§ **Requirement**
State how many lines of the data contain the word "have", and write nothing besides the number.
── Given entries
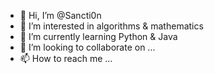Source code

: - 👋 Hi, I’m @Sancti0n
- 👀 I’m interested in algorithms & mathematics
- 🌱 I’m currently learning Python & Java
- 💞️ I’m looking to collaborate on ...
- 📫 How to reach me ...

<!---
Sancti0n/Sancti0n is a ✨ special ✨ repository because its `README.md` (this file) appears on your GitHub profile.
You can click the Preview link to take a look at your changes.
--->
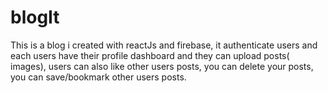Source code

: # blogIt
This is a blog i created with reactJs and firebase, it authenticate users and each users have their profile dashboard and they can upload posts( images), users can also like other users posts, you can delete your posts, you can save/bookmark other users posts.
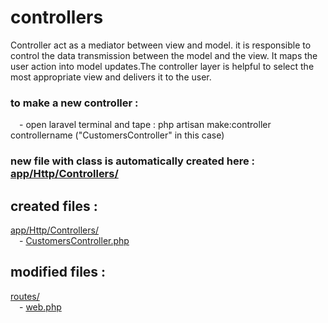 
# controllers

Controller act as a mediator between view and model. it is responsible to control the data transmission between the model and the view.
It maps the user action into model updates.The controller layer is helpful to select the most appropriate view and delivers it to the user.

### to make a new controller :
&emsp;- open laravel terminal and tape : php artisan make:controller controllername ("CustomersController" in this case)

### new file with class is automatically created here : [app/Http/Controllers/](https://github.com/Geoffrey-Carpentier/1st_laravel_project/tree/main/app/Http/Controllers)

created files :
----------------
[app/Http/Controllers/](https://github.com/Geoffrey-Carpentier/1st_laravel_project/tree/main/app/Http/Controllers)
<br/>&emsp;- [CustomersController.php](https://github.com/Geoffrey-Carpentier/1st_laravel_project/blob/18f7c9f92e06ed0734926a190aa3409b1109a44f/app/Http/Controllers/CustomersController.php)
  
modified files :
----------------
[routes/](https://github.com/Geoffrey-Carpentier/1st_laravel_project/tree/main/routes)
<br/>&emsp;- [web.php](https://github.com/Geoffrey-Carpentier/1st_laravel_project/blob/18f7c9f92e06ed0734926a190aa3409b1109a44f/routes/web.php)

  
  
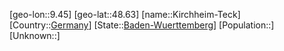 ﻿---
location: [48.63,9.45]
type: City
tags:
- geo/City


SpocWebEntityId: 31444
isDeleted: false
confidential: public

---
[geo-lon::9.45]
[geo-lat::48.63]
[name::Kirchheim-Teck]
[Country::[Germany](geo/Continent/Europe/Germany.md)]
[State::[Baden-Wuerttemberg](geo/Continent/Europe/Germany/Baden-Wuerttemberg.md)]
[Population::]
[Unknown::]

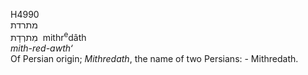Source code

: <body>
  <p>H4990<br>  מתרדת  <br> מִתרְדָת  ‎  mithr<sup>e</sup>dâth  <br><i>mith-red-awth‘ </i><br>Of Persian origin; <i>Mithredath</i>, the name of two Persians: - Mithredath.<br></p>
 </body>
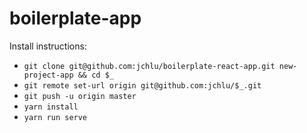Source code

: # boilerplate-app
Install instructions:  
* `git clone git@github.com:jchlu/boilerplate-react-app.git new-project-app && cd $_`
* `git remote set-url origin git@github.com:jchlu/$_.git`
* `git push -u origin master`
* `yarn install`
* `yarn run serve`
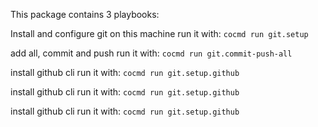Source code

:

This package contains 3 playbooks:

Install and configure git on this machine
run it with: `cocmd run git.setup`

add all, commit and push
run it with: `cocmd run git.commit-push-all`

install github cli
run it with: `cocmd run git.setup.github`

install github cli
run it with: `cocmd run git.setup.github`

install github cli
run it with: `cocmd run git.setup.github`



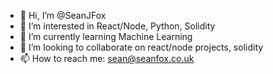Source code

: - 👋 Hi, I’m @SeanJFox
- 👀 I’m interested in React/Node, Python, Solidity
- 🌱 I’m currently learning Machine Learning
- 💞️ I’m looking to collaborate on react/node projects, solidity
- 📫 How to reach me: sean@seanfox.co.uk

<!---
SeanJFox/SeanJFox is a ✨ special ✨ repository because its `README.md` (this file) appears on your GitHub profile.
You can click the Preview link to take a look at your changes.
--->
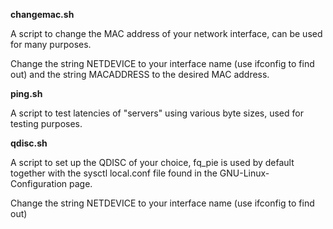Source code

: **changemac.sh**

A script to change the MAC address of your network interface, can be used for many purposes.

Change the string NETDEVICE to your interface name (use ifconfig to find out) and the string MACADDRESS to the desired MAC address.

**ping.sh**

A script to test latencies of "servers" using various byte sizes, used for testing purposes.

**qdisc.sh**

A script to set up the QDISC of your choice, fq_pie is used by default together with the sysctl local.conf file found in the GNU-Linux-Configuration page.

Change the string NETDEVICE to your interface name (use ifconfig to find out)
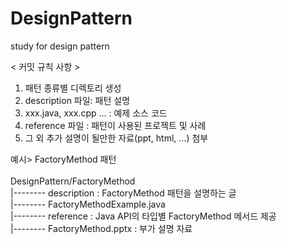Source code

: # DesignPattern
study for design pattern

< 커밋 규칙 사항 >

1. 패턴 종류별 디렉토리 생성
2. description 파일: 패턴 설명
3. xxx.java, xxx.cpp ... : 예제 소스 코드
4. reference 파일 : 패턴이 사용된 프로젝트 및 사례
5. 그 외 추가 설명이 될만한 자료(ppt, html, ...) 첨부

예시> FactoryMethod 패턴 <br> <br>
DesignPattern/FactoryMethod <br>
|-------- description : FactoryMethod 패턴을 설명하는 글 <br>
|-------- FactoryMethodExample.java <br>
|-------- reference : Java API의 타입별 FactoryMethod 메서드 제공 <br>
|-------- FactoryMethod.pptx : 부가 설명 자료 <br>
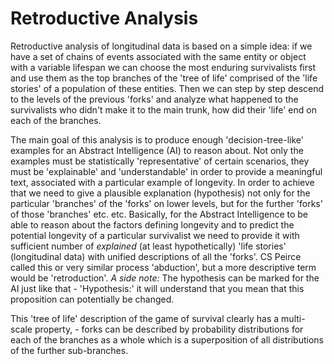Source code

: # Retroductive Analysis
Retroductive analysis of longitudinal data is based on a simple idea:
if we have a set of chains of events associated with the same entity
or object with a variable lifespan we can choose the most enduring survivalists
first and use them as the top branches of the 'tree of life' comprised
of the 'life stories' of a population of these entities. Then we
can step by step descend to the levels of the previous 'forks' and analyze what
happened to the survivalists who didn't make it to the main trunk, how
did their 'life' end on each of the branches.

The main goal of this analysis is to produce enough 'decision-tree-like'
examples for an Abstract Intelligence (AI) to reason about. Not only the
examples must be statistically 'representative' of certain scenarios,
they must be 'explainable' and 'understandable' in order to provide a
meaningful text, associated with a particular example of longevity. In order to
achieve that we need to give a plausible explanation (hypothesis) not
only for the particular 'branches' of the 'forks' on lower levels, but
for the further 'forks' of those 'branches' etc. etc. Basically, 
for the Abstract Intelligence to be able to reason about the factors
defining longevity and to predict the potential longevity of a particular
survivalist we need to provide it with sufficient number of _explained_ (at least hypothetically)
'life stories' (longitudinal data) with unified descriptions of all the 'forks'. CS Peirce called this or very similar process 'abduction', but a more descriptive term would be 'retroduction'.
_A side note:_ The hypothesis can be marked for the AI just like that - 'Hypothesis:'
it will understand that you mean that this proposition can potentially be changed.

This 'tree of life' description of the game of survival clearly has a multi-scale
property, - forks can be described by probability distributions for each
of the branches as a whole which is a superposition of all distributions of
the further sub-branches.
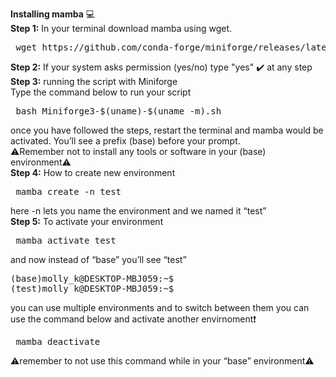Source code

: **Installing mamba** 💻   
**Step 1:** In your terminal download mamba using wget.   
<pre> wget https://github.com/conda-forge/miniforge/releases/latest/download/Miniforge3-$(uname)-$(uname -m).sh </pre>    
**Step 2:** If your system asks permission (yes/no) type "yes" ✔️ at any step  
**Step 3:** running the script with Miniforge  
Type the command below to run your script 
<pre> bash Miniforge3-$(uname)-$(uname -m).sh </pre> 
once you have followed the steps, restart the terminal and mamba would be activated. You’ll see a prefix (base) before your prompt.       
⚠️Remember not to install any tools or software in your (base) environment⚠️     
**Step 4:** How to create new environment  
<pre> mamba create -n test </pre>  
here -n lets you name the environment and we named it “test”   
**Step 5:** To activate your environment   
<pre> mamba activate test </pre> 
and now instead of “base” you’ll see “test” 
<pre>(base)molly_k@DESKTOP-MBJ059:~$ 
(test)molly_k@DESKTOP-MBJ059:~$ </pre>
you can use multiple environments and to switch between them you can use the command below and activate another envirnoment❗   
<pre> mamba deactivate </pre>   
⚠️remember to not use this command while in your “base” environment⚠️ 













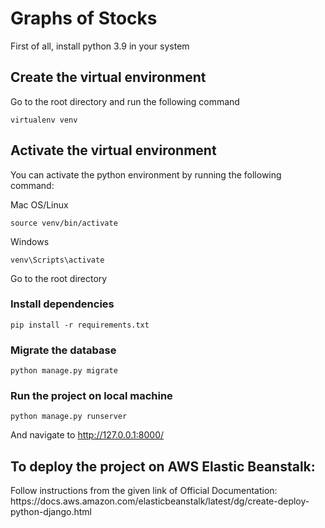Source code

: <h1>Graphs of Stocks</h1>

First of all, install python 3.9 in your system

<h2>Create the virtual environment</h2>
Go to the root directory and run the following command

`virtualenv venv`

<h2>Activate the virtual environment</h2>
You can activate the python environment by running the following command:

Mac OS/Linux

`source venv/bin/activate`

Windows

`venv\Scripts\activate`


Go to the root directory

<h3>Install dependencies</h3>

`pip install -r requirements.txt`

<h3>Migrate the database</h3>

`python manage.py migrate`

<h3>Run the project on local machine</h3>

`python manage.py runserver`

And navigate to http://127.0.0.1:8000/

<h2>To deploy the project on AWS Elastic Beanstalk:</h2>
Follow instructions from the given link of Official Documentation:
https://docs.aws.amazon.com/elasticbeanstalk/latest/dg/create-deploy-python-django.html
────
§ **Output for this exercise**
3